By default in most servlet containers static files are served from anywhere apart from WEB-INF, same as JSPs (except not interpreted).

You can serve static files from a jar by writing a small servlet that loads them as resources (using e.g. Class.loadResourceAsStream()) and writes them out on the ServletOutputStream.

I don't know drupal, but it sounds like the equivalent in Java is the web application, which can be bundled up as a WAR archive (http://java.sun.com/j2ee/tutorial/1%5F3-fcs/doc/WebComponents3.html)

Jim Downing
That's the point, in Drupal you have one application with bunch of common code, and sites have separate data, different look, plugin here and there, but they share a lot. WAR file is entire application.
Slartibartfast
OK - I think I get what you're driving at. You could load your jars into the servlet containers class loader, which should then be available in the webapp, but the mechanism and your mileage will vary by servlet container. On the whole you're probably looking for (or developing) a framework (Tapestry, struts etc) to provide what you're after.
Jim Downing
A: 

Don't really understand your problem. I run multisites from same webapp, packaged as a single war.

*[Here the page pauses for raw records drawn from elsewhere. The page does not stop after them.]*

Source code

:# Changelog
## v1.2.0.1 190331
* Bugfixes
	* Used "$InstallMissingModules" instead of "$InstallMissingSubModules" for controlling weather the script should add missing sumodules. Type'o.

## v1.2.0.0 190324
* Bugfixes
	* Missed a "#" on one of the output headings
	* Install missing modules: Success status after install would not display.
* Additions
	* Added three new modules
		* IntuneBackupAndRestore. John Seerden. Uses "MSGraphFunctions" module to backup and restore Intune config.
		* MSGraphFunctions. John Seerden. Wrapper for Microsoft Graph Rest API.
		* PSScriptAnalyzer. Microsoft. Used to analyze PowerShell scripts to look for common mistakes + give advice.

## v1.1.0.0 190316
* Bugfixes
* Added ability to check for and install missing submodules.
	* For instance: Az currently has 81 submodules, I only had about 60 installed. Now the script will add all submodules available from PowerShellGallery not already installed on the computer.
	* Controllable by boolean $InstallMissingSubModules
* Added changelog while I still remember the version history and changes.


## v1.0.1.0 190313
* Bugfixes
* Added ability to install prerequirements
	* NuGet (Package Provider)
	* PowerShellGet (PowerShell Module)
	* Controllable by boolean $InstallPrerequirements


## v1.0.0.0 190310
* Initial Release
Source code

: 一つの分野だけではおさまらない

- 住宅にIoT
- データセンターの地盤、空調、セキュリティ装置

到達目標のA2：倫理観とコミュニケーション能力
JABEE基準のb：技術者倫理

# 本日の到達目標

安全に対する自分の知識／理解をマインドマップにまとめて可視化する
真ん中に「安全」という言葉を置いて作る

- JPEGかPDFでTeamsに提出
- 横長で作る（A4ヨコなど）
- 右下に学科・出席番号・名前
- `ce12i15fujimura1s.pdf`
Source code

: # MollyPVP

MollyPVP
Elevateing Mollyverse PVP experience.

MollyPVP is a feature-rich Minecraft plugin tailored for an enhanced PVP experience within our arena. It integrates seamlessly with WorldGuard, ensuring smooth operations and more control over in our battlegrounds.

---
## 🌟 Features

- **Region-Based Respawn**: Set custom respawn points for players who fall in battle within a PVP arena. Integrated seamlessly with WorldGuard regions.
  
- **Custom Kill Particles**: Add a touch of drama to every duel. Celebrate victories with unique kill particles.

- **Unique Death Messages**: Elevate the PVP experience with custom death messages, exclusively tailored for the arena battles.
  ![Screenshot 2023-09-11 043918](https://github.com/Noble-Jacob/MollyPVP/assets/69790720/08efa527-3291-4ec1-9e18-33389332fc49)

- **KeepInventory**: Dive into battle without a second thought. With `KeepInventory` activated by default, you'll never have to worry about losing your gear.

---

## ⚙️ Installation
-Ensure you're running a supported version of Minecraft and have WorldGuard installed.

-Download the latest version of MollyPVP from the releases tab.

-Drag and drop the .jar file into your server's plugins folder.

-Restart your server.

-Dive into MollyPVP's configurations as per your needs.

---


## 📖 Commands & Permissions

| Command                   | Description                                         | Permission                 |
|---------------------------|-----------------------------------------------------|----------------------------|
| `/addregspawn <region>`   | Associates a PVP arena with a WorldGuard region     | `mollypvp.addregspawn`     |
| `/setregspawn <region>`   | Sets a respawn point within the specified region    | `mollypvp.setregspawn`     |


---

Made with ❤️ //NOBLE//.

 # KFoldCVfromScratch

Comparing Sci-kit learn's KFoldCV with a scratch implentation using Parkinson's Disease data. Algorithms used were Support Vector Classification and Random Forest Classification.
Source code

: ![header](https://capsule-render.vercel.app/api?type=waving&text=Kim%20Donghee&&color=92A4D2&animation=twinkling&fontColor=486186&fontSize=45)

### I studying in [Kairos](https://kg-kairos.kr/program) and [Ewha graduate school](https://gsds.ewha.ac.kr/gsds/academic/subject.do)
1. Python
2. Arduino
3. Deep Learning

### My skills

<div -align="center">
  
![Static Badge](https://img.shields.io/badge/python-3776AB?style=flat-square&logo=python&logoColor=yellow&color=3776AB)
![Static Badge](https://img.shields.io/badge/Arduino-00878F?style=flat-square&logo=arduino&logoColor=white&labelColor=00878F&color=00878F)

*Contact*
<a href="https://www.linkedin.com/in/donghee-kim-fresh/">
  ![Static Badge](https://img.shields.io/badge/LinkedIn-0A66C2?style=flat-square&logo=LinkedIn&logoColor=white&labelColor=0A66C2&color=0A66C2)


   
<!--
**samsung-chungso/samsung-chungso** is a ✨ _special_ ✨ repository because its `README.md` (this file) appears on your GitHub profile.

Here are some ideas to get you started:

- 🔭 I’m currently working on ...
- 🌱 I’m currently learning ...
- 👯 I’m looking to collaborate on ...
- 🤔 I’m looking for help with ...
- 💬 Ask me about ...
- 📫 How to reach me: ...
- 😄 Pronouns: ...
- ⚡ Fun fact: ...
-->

My WAR is organized as follows,

myapp/WEB-INF
myapp/common
myapp/site1
myapp/site2

All the classes, TLDs are shared but 2 sites have totally different brand, themes etc. The site specific files go to their own directory. They share lots of static files like javascript and images. These files are stored under common and can be referenced using relative URL for each site, for example,

  ../common/images/cart.jpg

The whole thing is delivered as a single WAR and runs as a single app. The site is available at

http://example.com/myapp/site1

We also have an Apache front-end with mod_rewrite and the sites are also available as,

  http://site1.example.com
  http://site2.example.com
ZZ Coder
There is no place for slight variations between sites, so sites mus have exact same functionalities, not mostly same. Basically this is what we are going to do, and if site is different enough, we will have it in another app which is obviously not big deal.